Defendants’ application for a pre-motion conference on May 29, 2019, and the conference was held on June 25, 2019. (Dkt. #14; Minute Entry for June 25, 2019 Proceedings). During that conference, the Court granted Plaintiff leave to file an amended complaint to address some of the issues raised in Defendants’ pre-motion letter. (Minute Entry for June 25, 2019 Proceedings). Plaintiff filed her Amended Complaint on July 11, 2019. (Dkt. #17). On

August 12, 2019, Defendants notified the Court that they wished to file a motion to dismiss the Amended Complaint. (Dkt. #23). On August 19, 2019, the parties presented a proposed briefing schedule concerning Defendants’ anticipated motion to dismiss that the Court adopted the same day. (Dkt. #24, 25). Defendants filed their motion to dismiss, with an accompanying memorandum of law, on September 17, 2019. (Dkt. #26). Plaintiff filed her opposition papers on October 16, 2019. (Dkt. #27). Defendants filed their reply brief on October 29, 2019. (Dkt. #28).

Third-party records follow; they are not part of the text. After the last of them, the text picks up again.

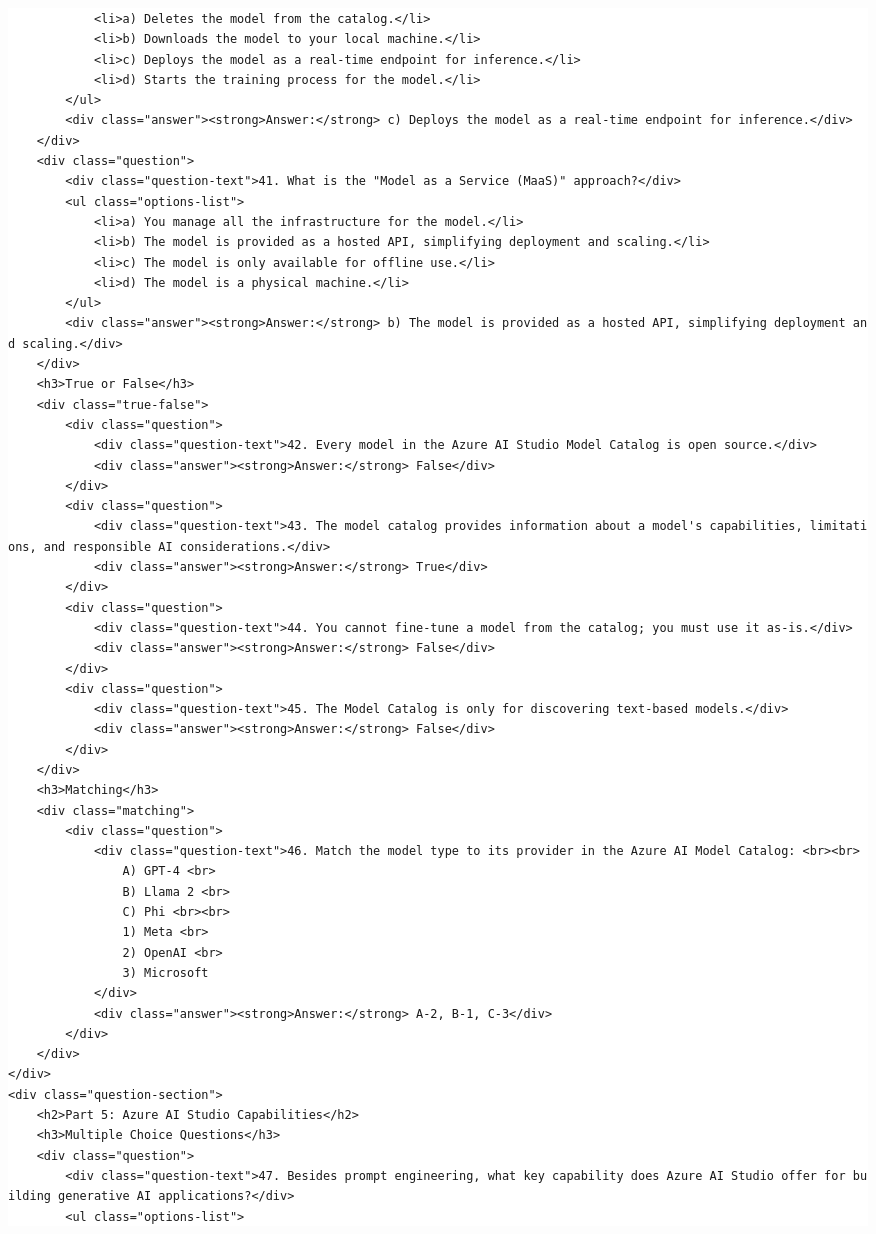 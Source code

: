                 <li>a) Deletes the model from the catalog.</li>
                <li>b) Downloads the model to your local machine.</li>
                <li>c) Deploys the model as a real-time endpoint for inference.</li>
                <li>d) Starts the training process for the model.</li>
            </ul>
            <div class="answer"><strong>Answer:</strong> c) Deploys the model as a real-time endpoint for inference.</div>
        </div>
        <div class="question">
            <div class="question-text">41. What is the "Model as a Service (MaaS)" approach?</div>
            <ul class="options-list">
                <li>a) You manage all the infrastructure for the model.</li>
                <li>b) The model is provided as a hosted API, simplifying deployment and scaling.</li>
                <li>c) The model is only available for offline use.</li>
                <li>d) The model is a physical machine.</li>
            </ul>
            <div class="answer"><strong>Answer:</strong> b) The model is provided as a hosted API, simplifying deployment and scaling.</div>
        </div>
        <h3>True or False</h3>
        <div class="true-false">
            <div class="question">
                <div class="question-text">42. Every model in the Azure AI Studio Model Catalog is open source.</div>
                <div class="answer"><strong>Answer:</strong> False</div>
            </div>
            <div class="question">
                <div class="question-text">43. The model catalog provides information about a model's capabilities, limitations, and responsible AI considerations.</div>
                <div class="answer"><strong>Answer:</strong> True</div>
            </div>
            <div class="question">
                <div class="question-text">44. You cannot fine-tune a model from the catalog; you must use it as-is.</div>
                <div class="answer"><strong>Answer:</strong> False</div>
            </div>
            <div class="question">
                <div class="question-text">45. The Model Catalog is only for discovering text-based models.</div>
                <div class="answer"><strong>Answer:</strong> False</div>
            </div>
        </div>
        <h3>Matching</h3>
        <div class="matching">
            <div class="question">
                <div class="question-text">46. Match the model type to its provider in the Azure AI Model Catalog: <br><br>
                    A) GPT-4 <br>
                    B) Llama 2 <br>
                    C) Phi <br><br>
                    1) Meta <br>
                    2) OpenAI <br>
                    3) Microsoft
                </div>
                <div class="answer"><strong>Answer:</strong> A-2, B-1, C-3</div>
            </div>
        </div>
    </div>
    <div class="question-section">
        <h2>Part 5: Azure AI Studio Capabilities</h2>
        <h3>Multiple Choice Questions</h3>
        <div class="question">
            <div class="question-text">47. Besides prompt engineering, what key capability does Azure AI Studio offer for building generative AI applications?</div>
            <ul class="options-list">
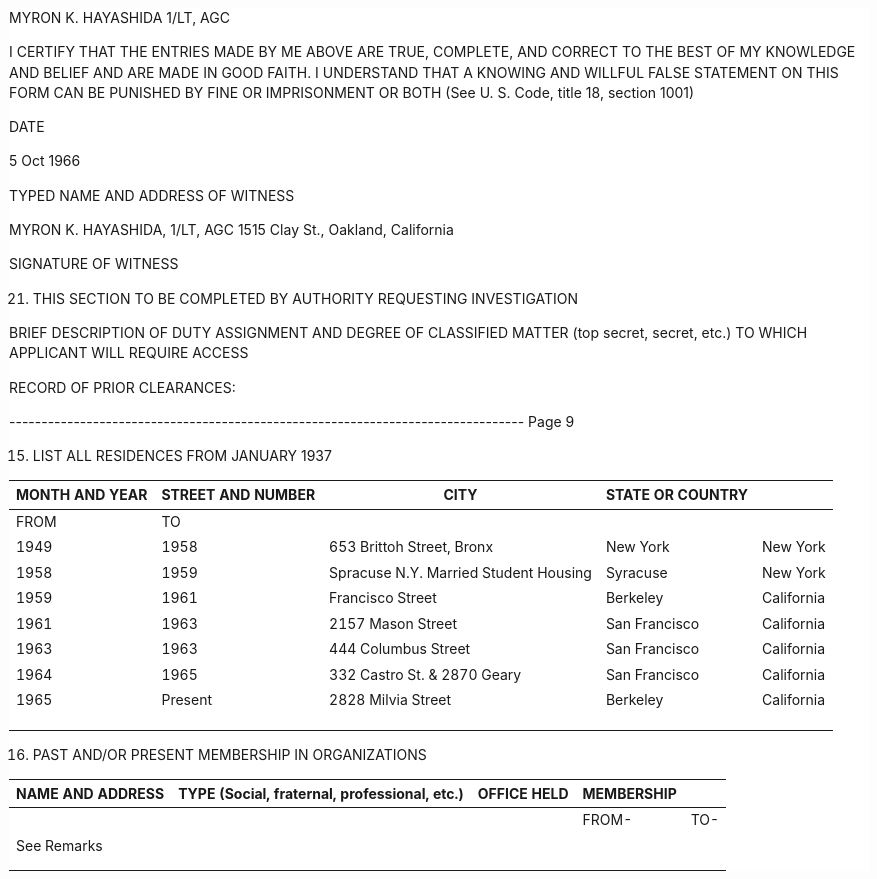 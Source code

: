 MYRON K. HAYASHIDA
1/LT, AGC

I CERTIFY THAT THE ENTRIES MADE BY ME ABOVE ARE TRUE, COMPLETE, AND CORRECT TO THE BEST OF MY KNOWLEDGE AND BELIEF AND ARE MADE IN GOOD FAITH. I UNDERSTAND THAT A KNOWING AND WILLFUL FALSE STATEMENT ON THIS FORM CAN BE PUNISHED BY FINE OR IMPRISONMENT OR BOTH (See U. S. Code, title 18, section 1001)

DATE

5 Oct 1966

TYPED NAME AND ADDRESS OF WITNESS

MYRON K. HAYASHIDA, 1/LT, AGC
1515 Clay St., Oakland, California

SIGNATURE OF WITNESS

21. THIS SECTION TO BE COMPLETED BY AUTHORITY REQUESTING INVESTIGATION

BRIEF DESCRIPTION OF DUTY ASSIGNMENT AND DEGREE OF CLASSIFIED MATTER (top secret, secret, etc.) TO WHICH APPLICANT WILL REQUIRE ACCESS

RECORD OF PRIOR CLEARANCES:


-------------------------------------------------------------------------------- Page 9

15. LIST ALL RESIDENCES FROM JANUARY 1937

| MONTH AND YEAR | STREET AND NUMBER | CITY                                  | STATE OR COUNTRY |            |
| -------------- | ----------------- | ------------------------------------- | ---------------- | ---------- |
| FROM           | TO                |                                       |                  |            |
| 1949           | 1958              | 653 Brittoh Street, Bronx             | New York         | New York   |
| 1958           | 1959              | Spracuse N.Y. Married Student Housing | Syracuse         | New York   |
| 1959           | 1961              | Francisco Street                      | Berkeley         | California |
| 1961           | 1963              | 2157 Mason Street                     | San Francisco    | California |
| 1963           | 1963              | 444 Columbus Street                   | San Francisco    | California |
| 1964           | 1965              | 332 Castro St. & 2870 Geary           | San Francisco    | California |
| 1965           | Present           | 2828 Milvia Street                    | Berkeley         | California |
|                |                   |                                       |                  |            |
|                |                   |                                       |                  |            |
|                |                   |                                       |                  |            |

16. PAST AND/OR PRESENT MEMBERSHIP IN ORGANIZATIONS

| NAME AND ADDRESS | TYPE (Social, fraternal, professional, etc.) | OFFICE HELD | MEMBERSHIP |     |
| ---------------- | -------------------------------------------- | ----------- | ---------- | :-: |
|                  |                                              |             | FROM-      | TO- |
| See Remarks      |                                              |             |            |     |
|                  |                                              |             |            |     |
|                  |                                              |             |            |     |
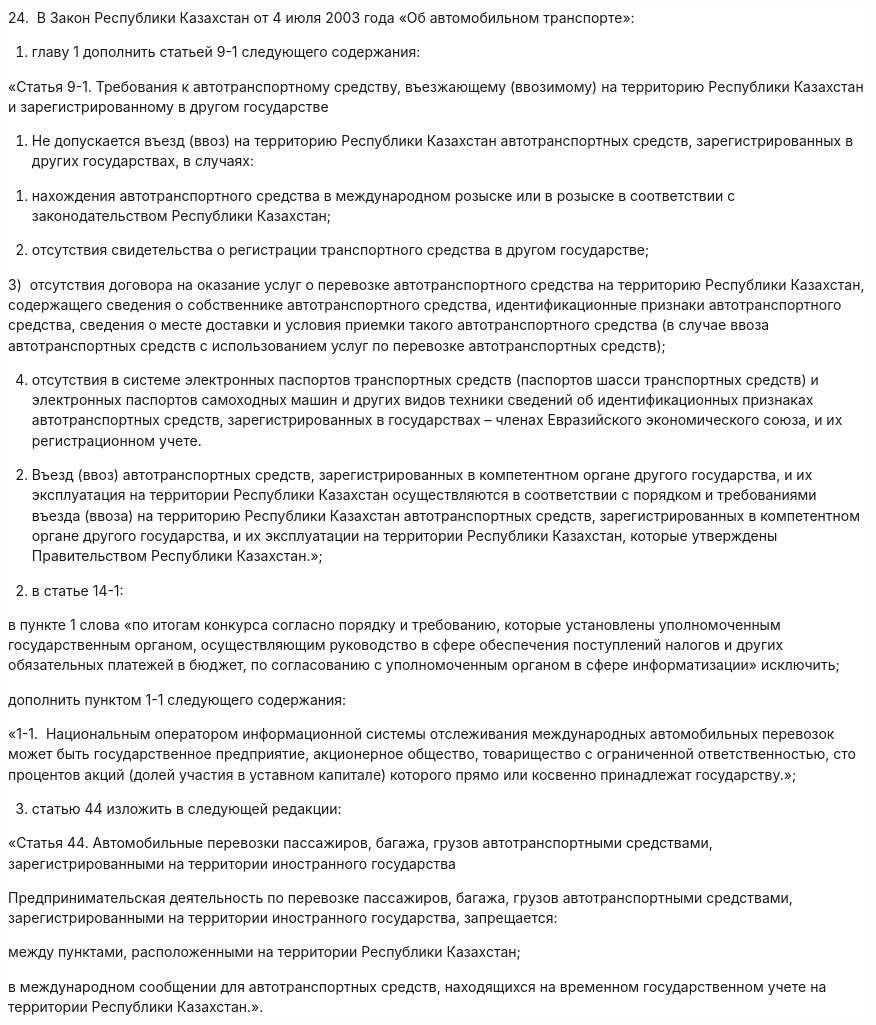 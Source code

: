 24.  В Закон Республики Казахстан от 4 июля 2003 года  «Об автомобильном транспорте»:

1) главу 1 дополнить статьей 9-1 следующего содержания:

«Статья 9-1. Требования к автотранспортному средству, въезжающему (ввозимому) на территорию Республики Казахстан и зарегистрированному в другом государстве

1. Не допускается въезд (ввоз) на территорию Республики Казахстан автотранспортных средств, зарегистрированных в других государствах,  в случаях:

1) нахождения автотранспортного средства в международном розыске или в розыске в соответствии с законодательством Республики Казахстан;

2) отсутствия свидетельства о регистрации транспортного средства  в другом государстве; 

3)  отсутствия договора на оказание услуг о перевозке автотранспортного средства на территорию Республики Казахстан, содержащего сведения о собственнике автотранспортного средства, идентификационные признаки автотранспортного средства, сведения о месте доставки и условия приемки такого автотранспортного средства (в случае ввоза автотранспортных средств с использованием услуг по перевозке автотранспортных средств); 

4) отсутствия в системе электронных паспортов транспортных средств (паспортов шасси транспортных средств) и электронных паспортов самоходных машин и других видов техники сведений об идентификационных признаках автотранспортных средств, зарегистрированных в государствах – членах Евразийского экономического союза, и их регистрационном учете.

2. Въезд (ввоз) автотранспортных средств, зарегистрированных в компетентном органе другого государства, и их эксплуатация на территории Республики Казахстан осуществляются в соответствии с порядком и требованиями въезда (ввоза) на территорию Республики Казахстан автотранспортных средств, зарегистрированных в компетентном органе другого государства, и их эксплуатации на территории Республики Казахстан, которые утверждены Правительством Республики Казахстан.»;

2) в статье 14-1:

в пункте 1 слова «по итогам конкурса согласно порядку и требованию, которые установлены уполномоченным государственным органом, осуществляющим руководство в сфере обеспечения поступлений налогов и других обязательных платежей в бюджет, по согласованию с уполномоченным органом в сфере информатизации» исключить;

дополнить пунктом 1-1 следующего содержания:

«1-1.  Национальным оператором информационной системы отслеживания международных автомобильных перевозок может быть государственное предприятие, акционерное общество, товарищество  с ограниченной ответственностью, сто процентов акций (долей участия  в уставном капитале) которого прямо или косвенно принадлежат государству.»;

3) статью 44 изложить в следующей редакции: 

«Статья 44. Автомобильные перевозки пассажиров, багажа, грузов автотранспортными средствами, зарегистрированными на территории иностранного государства

Предпринимательская деятельность по перевозке пассажиров, багажа, грузов автотранспортными средствами, зарегистрированными на территории иностранного государства, запрещается:

между пунктами, расположенными на территории Республики Казахстан;

в международном сообщении для автотранспортных средств, находящихся на временном государственном учете на территории Республики Казахстан.».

DISCUSSION A. The Court Grants Defendants’ Rule 12(b)(1) Motion to Dismiss Plaintiff’s Claim for Injunctive Relief

Among other forms of relief, Plaintiff seeks to enjoin Defendants from labeling, packaging, or marketing the snack chips as “Potato Skins” pursuant to GBL § 349 (Am. Compl. ¶¶ 84-93). Defendants counter that Plaintiff lacks standing to seek injunctive relief, and moves to dismiss this claim for lack of subject matter jurisdiction pursuant to Federal Rule of Procedure 12(b)(1). (Def. Br. 21-23). 1. Motions Under Federal Rule of Civil Procedure 12(b)(1) Rule 12(b)(1) permits a party to move to dismiss a complaint for “lack of subject-matter jurisdiction.” Fed. R. Civ. P. 12(b)(1). “A case is properly dismissed for lack of subject matter jurisdiction under Rule 12(b)(1) when the district court lacks the statutory or constitutional power to adjudicate it.” Lyons v. Litton Loan Servicing LP, 158 F. Supp.